Вот так - взял и унес!.. Хотя не так уж все и страшно, если посмотреть дальше. А может быть, ты подарила тогда мне их в предрассветный час? Ведь мне еще никто никогда не дарил своих глаз...
У Наташки действительно были совсем голубые глаза. Она объявилась на звенигородской турбазе в синем платье в белый горошек, со светлой косынкой на шее. У нее уже был ухажер, приезжавший к ней из Москвы, но она почему-то выбрала именно меня.
Однажды в лесу мы так с ней целовались, так слились друг с другом, что забылись и вознеслись, и потеряли почву под ногами, и очнулись уже на грешной земле, в перемятом малиннике.
Ты испачкала губы в малине, ты испачкала платье в малине...
Потом осенью, в Москве, я единственный раз ездил к ней в гости, в городок МИФИ, где мы бродили по желтым листьям, смотрели какие-то дурацкие соревнования на студенческом стадионе и почему-то стеснялись друг друга, и понимали уже, что больше никогда не встретимся снова, что все ушло за тот единственный месяц, когда мы не виделись.
И если я через много лет захочу вернуться назад, я поеду в лес и найду рассвет, и шагну в твои глаза...

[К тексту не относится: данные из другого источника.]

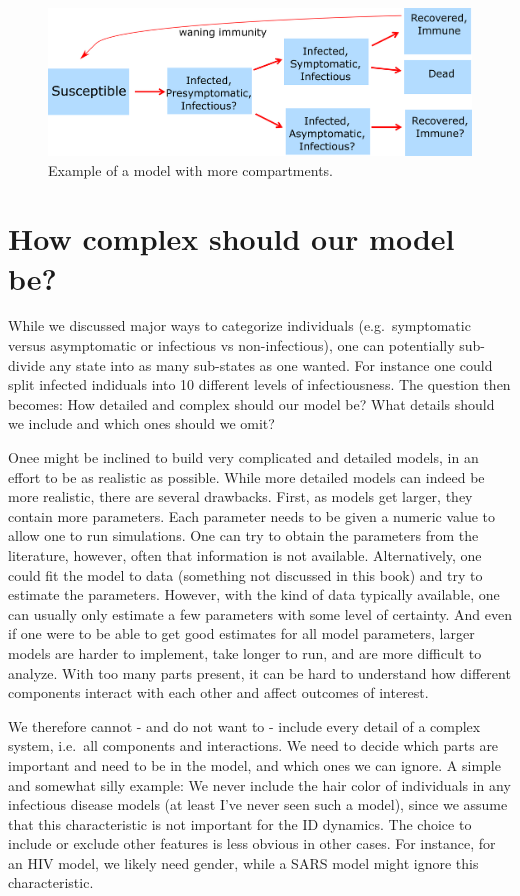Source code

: \documentclass[]{book}
\theoremstyle{definition}
\theoremstyle{definition}
\theoremstyle{definition}
\theoremstyle{remark}
\begin{document}
\begin{figure}
\centering
\includegraphics{./images/ComplicatedModel.png}
\caption{\label{fig:complicatedmodel}Example of a model with more
compartments.}
\end{figure}

\section{How complex should our model
be?}\label{how-complex-should-our-model-be}

While we discussed major ways to categorize individuals
(e.g.~symptomatic versus asymptomatic or infectious vs non-infectious),
one can potentially sub-divide any state into as many sub-states as one
wanted. For instance one could split infected indiduals into 10
different levels of infectiousness. The question then becomes: How
detailed and complex should our model be? What details should we include
and which ones should we omit?

Onee might be inclined to build very complicated and detailed models, in
an effort to be as realistic as possible. While more detailed models can
indeed be more realistic, there are several drawbacks. First, as models
get larger, they contain more parameters. Each parameter needs to be
given a numeric value to allow one to run simulations. One can try to
obtain the parameters from the literature, however, often that
information is not available. Alternatively, one could fit the model to
data (something not discussed in this book) and try to estimate the
parameters. However, with the kind of data typically available, one can
usually only estimate a few parameters with some level of certainty. And
even if one were to be able to get good estimates for all model
parameters, larger models are harder to implement, take longer to run,
and are more difficult to analyze. With too many parts present, it can
be hard to understand how different components interact with each other
and affect outcomes of interest.

We therefore cannot - and do not want to - include every detail of a
complex system, i.e.~all components and interactions. We need to decide
which parts are important and need to be in the model, and which ones we
can ignore. A simple and somewhat silly example: We never include the
hair color of individuals in any infectious disease models (at least
I've never seen such a model), since we assume that this characteristic
is not important for the ID dynamics. The choice to include or exclude
other features is less obvious in other cases. For instance, for an HIV
model, we likely need gender, while a SARS model might ignore this
characteristic.
\end{document}

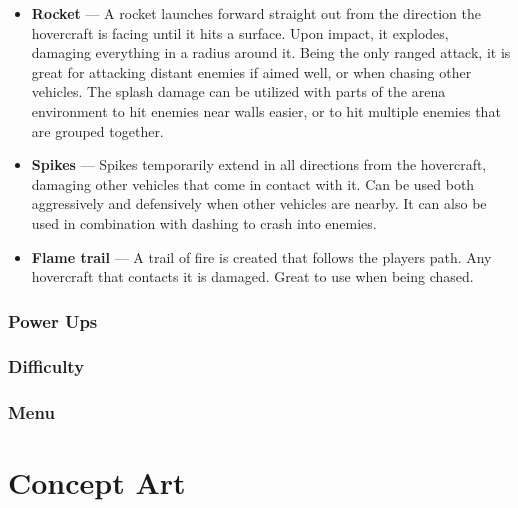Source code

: \documentclass{article}
\theoremstyle{definition}
\begin{document}
\begin{itemize}
  \item \textbf{Rocket} --- A rocket launches forward straight out from the
    direction the hovercraft is facing until it hits a surface. Upon impact, it
    explodes, damaging everything in a radius around it. Being the only ranged
    attack, it is great for attacking distant enemies if aimed well, or when
    chasing other vehicles. The splash damage can be utilized with parts of the
    arena environment to hit enemies near walls easier, or to hit multiple
    enemies that are grouped together.
  \item \textbf{Spikes} --- Spikes temporarily extend in all directions from
    the hovercraft, damaging other vehicles that come in contact with it. Can
    be used both aggressively and defensively when other vehicles are nearby.
    It can also be used in combination with dashing to crash into enemies.
  \item \textbf{Flame trail} --- A trail of fire is created that follows the
    players path. Any hovercraft that contacts it is damaged. Great to use when
    being chased.
\end{itemize}


\subsubsection{Power Ups}
\subsubsection{Difficulty}
\subsubsection{Menu}

\section{Concept Art}
\end{document}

У Любви много имен... Мою тоже звали разными именами. Но чаще всего Ее вообще никак не звали. Просто завиток волос или поворот головы, или тайные глаза, отраженные в темном окне метро, в секундных вспышках пролетающих огней. Или же спелые яблоки коленок, выкатившиеся из-под платья.
И все-таки Ее звали Лиля...
Едешь зимним утром на химзавод в 23-м трамвае. За окнами еще темно, и в вагоне свет какой-то больной, воспаленный. Все еще молча посапывают сидя, стоя, вповалку, - потихоньку набиваясь на каждой следующей остановке, начиная тупо и безразлично просыпаться, выдыхая перегар вместе с анекдотами и смутными обрывками вчерашних похождений. И я там тоже, в этом ленивом котле. Пацан, работяга, свой среди чужих.
И зарево тяжелого рассвета над 2-м Лихачевским, и желтая муть от нашего завода. Его еще не видно, а муть от азотки так и стоит полотнищем, так и расползается в побледневшем небе, подпираемом жертвенными огнями тускнеющих фонарей.
И снова я попадаю в Центральную заводскую лабораторию. Когда-то я тут работал. Лаборантом, потом аппаратчиком. Давным-давно, тыщу лет назад.
И вот входит ОНА. В хрустящем белом халатике, модных туфельках, которые вместо тапочек остаются у входа. ОНА что-то там колдует с растворами, пробирками, колбами, похожими на разноцветные елочные шары, причудливо отражаясь в стекле вытяжного шкафа. Вот ОНА наклоняет голову, и каштановый завиток зависает в воздухе. Этот безумно гордый и жеманный завиток волос! И совсем отдельно, в углу, у самой двери, светятся туфельки, два уснувших серебряных мотылька...
Я для нее - мальчишка, подросток. Мне восемнадцать, ей - двадцать три. К тому же, она уже инженер, а я простой работяга. К тому же, она активистка, заводила всех праздничных мероприятий, а я размазня, молчун...
Что я помню сейчас? Окраину Москвы, зимние сумерки, редкие фонари. И удивительно крупные, сверкающие в темном воздухе снежинки. Совсем театральный снег!
Ее лицо, освещенное этим снегом, кажется неземным, нереальным. Кажется, вот сейчас оно пропадет, растает в этом вечернем белом кружеве, уйдет в темноту, и я останусь один, совсем один, и тоже постепенно превращусь в этот снег, эту ночь, этот мир, страдающий от своей непознанной глубины, переполненный чем-то печальным, прекрасным, зовущим, чему нет названия и что вызывает в душе тоску по человеческой близости и нежности.